◆ **Task description**
Go to the line containing "Once connected, please" in the records below and print it and every following line exactly, on through the line containing "There are two", then stop.

◆ **Records to use**
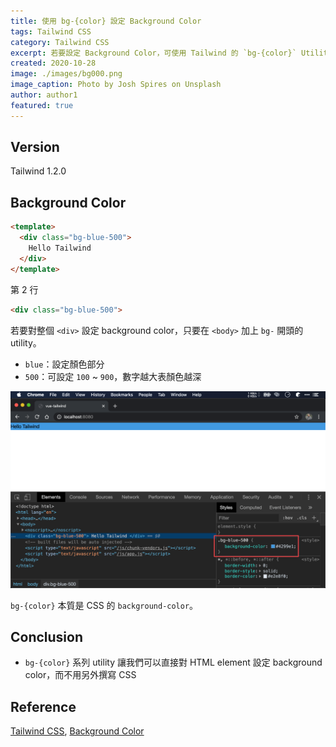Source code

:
 ```yaml
---
title: 使用 bg-{color} 設定 Background Color
tags: Tailwind CSS
category: Tailwind CSS
excerpt: 若要設定 Background Color，可使用 Tailwind 的 `bg-{color}` Utility
created: 2020-10-28
image: ./images/bg000.png
image_caption: Photo by Josh Spires on Unsplash
author: author1
featured: true
---
```


## Version

Tailwind 1.2.0

## Background Color

```html
<template>
  <div class="bg-blue-500">
    Hello Tailwind
  </div>
</template>
```

第 2 行

```html
<div class="bg-blue-500">
```

若要對整個 `<div>` 設定 background color，只要在 `<body>` 加上 `bg-` 開頭的 utility。

- `blue`：設定顏色部分
- `500`：可設定 `100` ~ `900`，數字越大表顏色越深

![bg001](./images/bg001.png)

`bg-{color}` 本質是 CSS 的 `background-color`。

## Conclusion

* `bg-{color}` 系列 utility 讓我們可以直接對 HTML element 設定 background color，而不用另外撰寫 CSS

## Reference

[Tailwind CSS](https://tailwindcss.com), [Background Color](https://tailwindcss.com/docs/background-color)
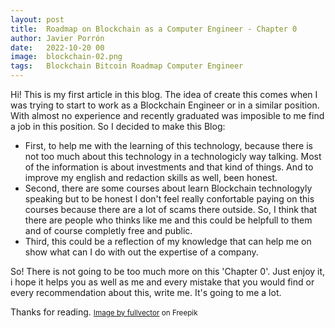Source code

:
 ```yaml
---
layout: post
title:  Roadmap on Blockchain as a Computer Engineer - Chapter 0
author: Javier Porrón
date:   2022-10-20 00
image:  blockchain-02.png
tags:   Blockchain Bitcoin Roadmap Computer Engineer
---
```


Hi! This is my first article in this blog. The idea of create this comes when I was trying to start to work as a Blockchain Engineer or in a similar position. With almost no experience and recently graduated  was imposible to me find a job in this position. So I decided to make this Blog: 

* First, to help me with the learning of this technology, because there is not too much about this technology in a technologicly way talking. Most of the information is about investments and that kind of things. And to improve my english and redaction skills as well, been honest.
* Second, there are some courses about learn Blockchain technologyly speaking but to be honest I don't feel really confortable paying on this courses because there are a lot of scams there outside. So, I think that there are people who thinks like me and this could be helpfull to them and of course completly free and public.
* Third, this could be a reflection of my knowledge that can help me on show what can I do with out the expertise of a company. 

So! There is not going to be too much more on this 'Chapter 0'. Just enjoy it, i hope it helps you as well as me and every mistake that you would find or every recommendation about this, write me. It's going to  me a lot.

Thanks for reading.
<small> <a href="https://www.freepik.com/free-vector/cryptocurrency-mining-equipment-isometric-ethereum-digital-currency-extract_2909692.htm#&position=18&from_view=author#position=18">Image by fullvector</a> on Freepik </small>
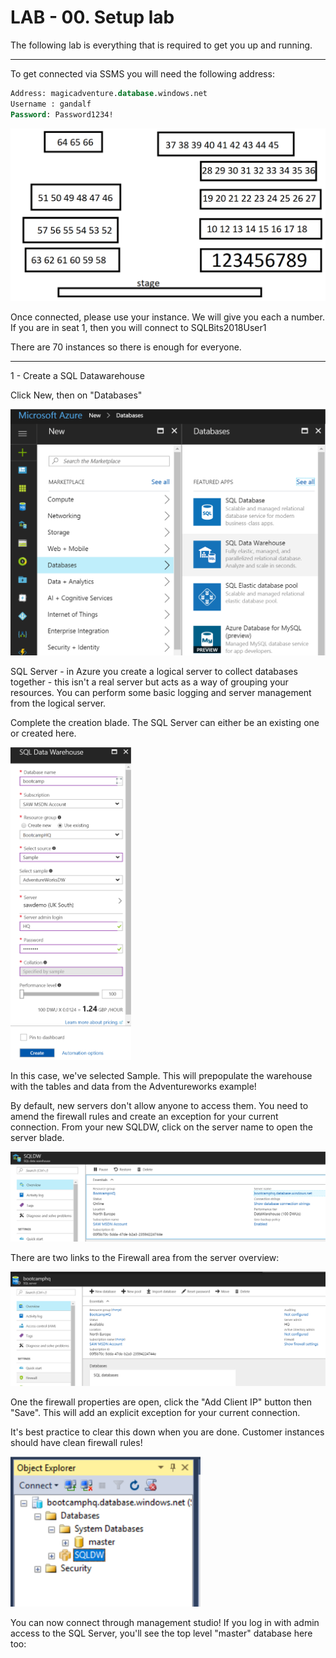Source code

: # LAB - 00. Setup lab
The following lab is everything that is required to get you up and running. 

------------------------------------------------------------------
To get connected via SSMS you will need the following address: 

```sql
Address: magicadventure.database.windows.net
Username : gandalf
Password: Password1234!
```

![GitHub Logo](/images/usersanddesks.png)

Once connected, please use your instance. We will give you each a number. 
If you are in seat 1, then you will connect to SQLBits2018User1

There are 70 instances so there is enough for everyone. 



-------------------------------------------------------------------

1 - Create a SQL Datawarehouse
 
Click New, then on "Databases"
 
![GitHub Logo](/images/AzureSQLDW.png)

SQL Server - in Azure you create a logical server to collect databases together - this isn't a real server but acts as a way of grouping your resources. You can perform some basic logging and server management from the logical server.
 
Complete the creation blade. The SQL Server can either be an existing one or created here.
 
<img src="https://github.com/SQLShark/ASDWPrecon/blob/master/images/AzureSQLDW_Config.png" height="500">
 
In this case, we've selected Sample. This will prepopulate the warehouse with the tables and data from the Adventureworks example!
 
By default, new servers don't allow anyone to access them. You need to amend the firewall rules and create an exception for your current connection. From your new SQLDW, click on the server name to open the server blade.
 
![GitHub Logo](/images/AzureSQLDW_Config2.png)
 
 
There are two links to the Firewall area from the server overview:
 
![GitHub Logo](/images/AzureSQLDW_Config3.png)

 
One the firewall properties are open, click the "Add Client IP" button then "Save". This will add an explicit exception for your current connection.
 
It's best practice to clear this down when you are done. Customer instances should have clean firewall rules!
 
<img src="https://github.com/SQLShark/ASDWPrecon/blob/master/images/AzureSQLDW_Config4.png" height="240">
 
You can now connect through management studio! If you log in with admin access to the SQL Server, you'll see the top level "master" database here too:
 

 
 
 
 
 
 
 

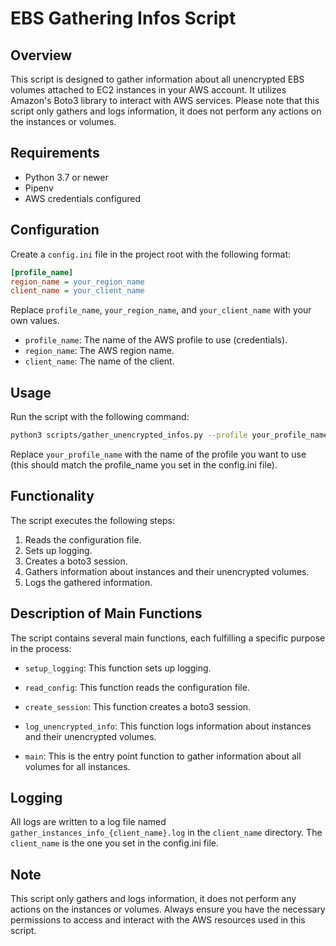 # EBS Gathering Infos Script

## Overview
This script is designed to gather information about all unencrypted EBS volumes attached to EC2 instances in your AWS account. It utilizes Amazon's Boto3 library to interact with AWS services. Please note that this script only gathers and logs information, it does not perform any actions on the instances or volumes.

## Requirements
- Python 3.7 or newer
- Pipenv
- AWS credentials configured

## Configuration
Create a `config.ini` file in the project root with the following format:

```ini
[profile_name]
region_name = your_region_name
client_name = your_client_name
```

Replace `profile_name`, `your_region_name`, and `your_client_name` with your own values.

- `profile_name`: The name of the AWS profile to use (credentials).
- `region_name`: The AWS region name.
- `client_name`: The name of the client.

## Usage
Run the script with the following command:

```bash
python3 scripts/gather_unencrypted_infos.py --profile your_profile_name
```

Replace `your_profile_name` with the name of the profile you want to use (this should match the profile_name you set in the config.ini file).

## Functionality
The script executes the following steps:

1. Reads the configuration file.
2. Sets up logging.
3. Creates a boto3 session.
4. Gathers information about instances and their unencrypted volumes.
5. Logs the gathered information.

## Description of Main Functions

The script contains several main functions, each fulfilling a specific purpose in the process:

- `setup_logging`: This function sets up logging.

- `read_config`: This function reads the configuration file.

- `create_session`: This function creates a boto3 session.

- `log_unencrypted_info`: This function logs information about instances and their unencrypted volumes.

- `main`: This is the entry point function to gather information about all volumes for all instances.

## Logging
All logs are written to a log file named `gather_instances_info_{client_name}.log` in the `client_name` directory. The `client_name` is the one you set in the config.ini file.

## Note
This script only gathers and logs information, it does not perform any actions on the instances or volumes. Always ensure you have the necessary permissions to access and interact with the AWS resources used in this script.
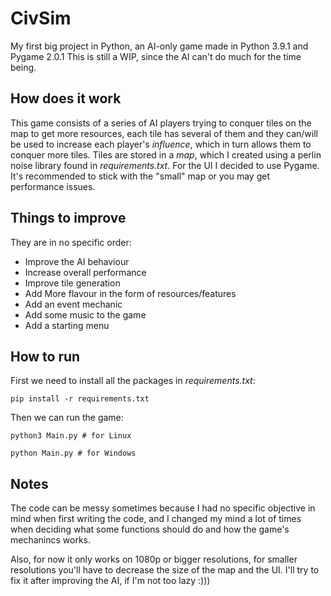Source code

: # CivSim
My first big project in Python, an AI-only game made in Python 3.9.1 and Pygame 2.0.1
This is still a WIP, since the AI can't do much for the time being.

## How does it work
This game consists of a series of AI players trying to conquer tiles on the map to get more resources, each tile has several of them and they can/will be used to increase each player's *influence*, which in turn allows them to conquer more tiles.
Tiles are stored in a *map*, which I created using a perlin noise library found in *requirements.txt*. For the UI I decided to use Pygame. It's recommended to stick with the "small" map or you may get performance issues.

## Things to improve
They are in no specific order:
* Improve the AI behaviour
* Increase overall performance
* Improve tile generation
* Add More flavour in the form of resources/features
* Add an event mechanic
* Add some music to the game
* Add a starting menu

## How to run
First we need to install all the packages in *requirements.txt*:
```
pip install -r requirements.txt
```
Then we can run the game:

```
python3 Main.py # for Linux

python Main.py # for Windows
```

## Notes
The code can be messy sometimes because I had no specific objective in mind when first writing the code, and I changed my mind a lot of times when deciding what some functions should do and how the game's mechanincs works.

Also, for now it only works on 1080p or bigger resolutions, for smaller resolutions you'll have to decrease the size of the map and the UI.
I'll try to fix it after improving the AI, if I'm not too lazy :)))
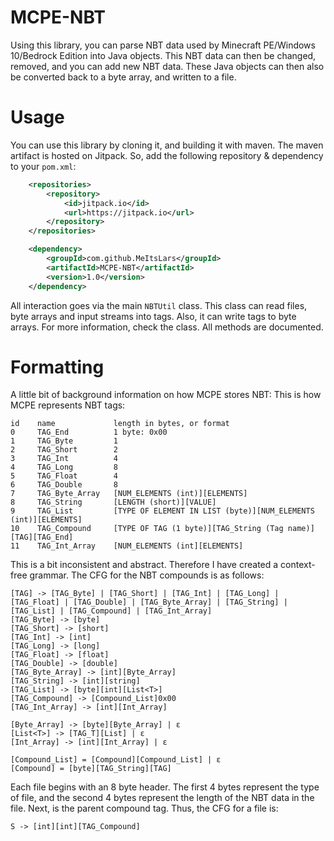 # MCPE-NBT
Using this library, you can parse NBT data used by Minecraft PE/Windows 10/Bedrock Edition into Java objects.
This NBT data can then be changed, removed, and you can add new NBT data.
These Java objects can then also be converted back to a byte array, and written to a file.

# Usage
You can use this library by cloning it, and building it with maven. The maven artifact is hosted on Jitpack.
So, add the following repository & dependency to your ``pom.xml``:
```xml
	<repositories>
		<repository>
		    <id>jitpack.io</id>
		    <url>https://jitpack.io</url>
		</repository>
	</repositories>

	<dependency>
	    <groupId>com.github.MeItsLars</groupId>
	    <artifactId>MCPE-NBT</artifactId>
	    <version>1.0</version>
	</dependency>
```
All interaction goes via the main ``NBTUtil`` class. This class can read files, byte arrays and input streams into tags. Also, it can write tags to byte arrays. For more information, check the class. All methods are documented.

# Formatting
A little bit of background information on how MCPE stores NBT:
This is how MCPE represents NBT tags:
```
id    name             length in bytes, or format
0     TAG_End          1 byte: 0x00
1     TAG_Byte         1
2     TAG_Short        2
3     TAG_Int          4
4     TAG_Long         8
5     TAG_Float        4
6     TAG_Double       8
7     TAG_Byte_Array   [NUM_ELEMENTS (int)][ELEMENTS]
8     TAG_String       [LENGTH (short)][VALUE]
9     TAG_List         [TYPE OF ELEMENT IN LIST (byte)][NUM_ELEMENTS (int)][ELEMENTS]
10    TAG_Compound     [TYPE OF TAG (1 byte)][TAG_String (Tag name)][TAG][TAG_End]
11    TAG_Int_Array    [NUM_ELEMENTS (int][ELEMENTS]
```

This is a bit inconsistent and abstract. Therefore I have created a context-free grammar.
The CFG for the NBT compounds is as follows:
```
[TAG] -> [TAG_Byte] | [TAG_Short] | [TAG_Int] | [TAG_Long] | [TAG_Float] | [TAG_Double] | [TAG_Byte_Array] | [TAG_String] | [TAG_List] | [TAG_Compound] | [TAG_Int_Array]
[TAG_Byte] -> [byte]
[TAG_Short] -> [short]
[TAG_Int] -> [int]
[TAG_Long] -> [long]
[TAG_Float] -> [float]
[TAG_Double] -> [double]
[TAG_Byte_Array] -> [int][Byte_Array]
[TAG_String] -> [int][string]
[TAG_List] -> [byte][int][List<T>]
[TAG_Compound] -> [Compound_List]0x00
[TAG_Int_Array] -> [int][Int_Array]

[Byte_Array] -> [byte][Byte_Array] | ε
[List<T>] -> [TAG_T][List] | ε
[Int_Array] -> [int][Int_Array] | ε

[Compound_List] = [Compound][Compound_List] | ε
[Compound] = [byte][TAG_String][TAG]
```

Each file begins with an 8 byte header. The first 4 bytes represent the type of file, and the second 4 bytes represent the length of the NBT data in the file.
Next, is the parent compound tag. Thus, the CFG for a file is:
```
S -> [int][int][TAG_Compound]
```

◆ **Written response**
Once connected, please use your instance. We will give you each a number. 
If you are in seat 1, then you will connect to SQLBits2018User1

There are 70 instances so there is enough for everyone. 



-------------------------------------------------------------------

1 - Create a SQL Datawarehouse
 
Click New, then on "Databases"
 
![GitHub Logo](/images/AzureSQLDW.png)

SQL Server - in Azure you create a logical server to collect databases together - this isn't a real server but acts as a way of grouping your resources. You can perform some basic logging and server management from the logical server.
 
Complete the creation blade. The SQL Server can either be an existing one or created here.
 
<img src="https://github.com/SQLShark/ASDWPrecon/blob/master/images/AzureSQLDW_Config.png" height="500">
 
In this case, we've selected Sample. This will prepopulate the warehouse with the tables and data from the Adventureworks example!
 
By default, new servers don't allow anyone to access them. You need to amend the firewall rules and create an exception for your current connection. From your new SQLDW, click on the server name to open the server blade.
 
![GitHub Logo](/images/AzureSQLDW_Config2.png)
 
 
There are two links to the Firewall area from the server overview:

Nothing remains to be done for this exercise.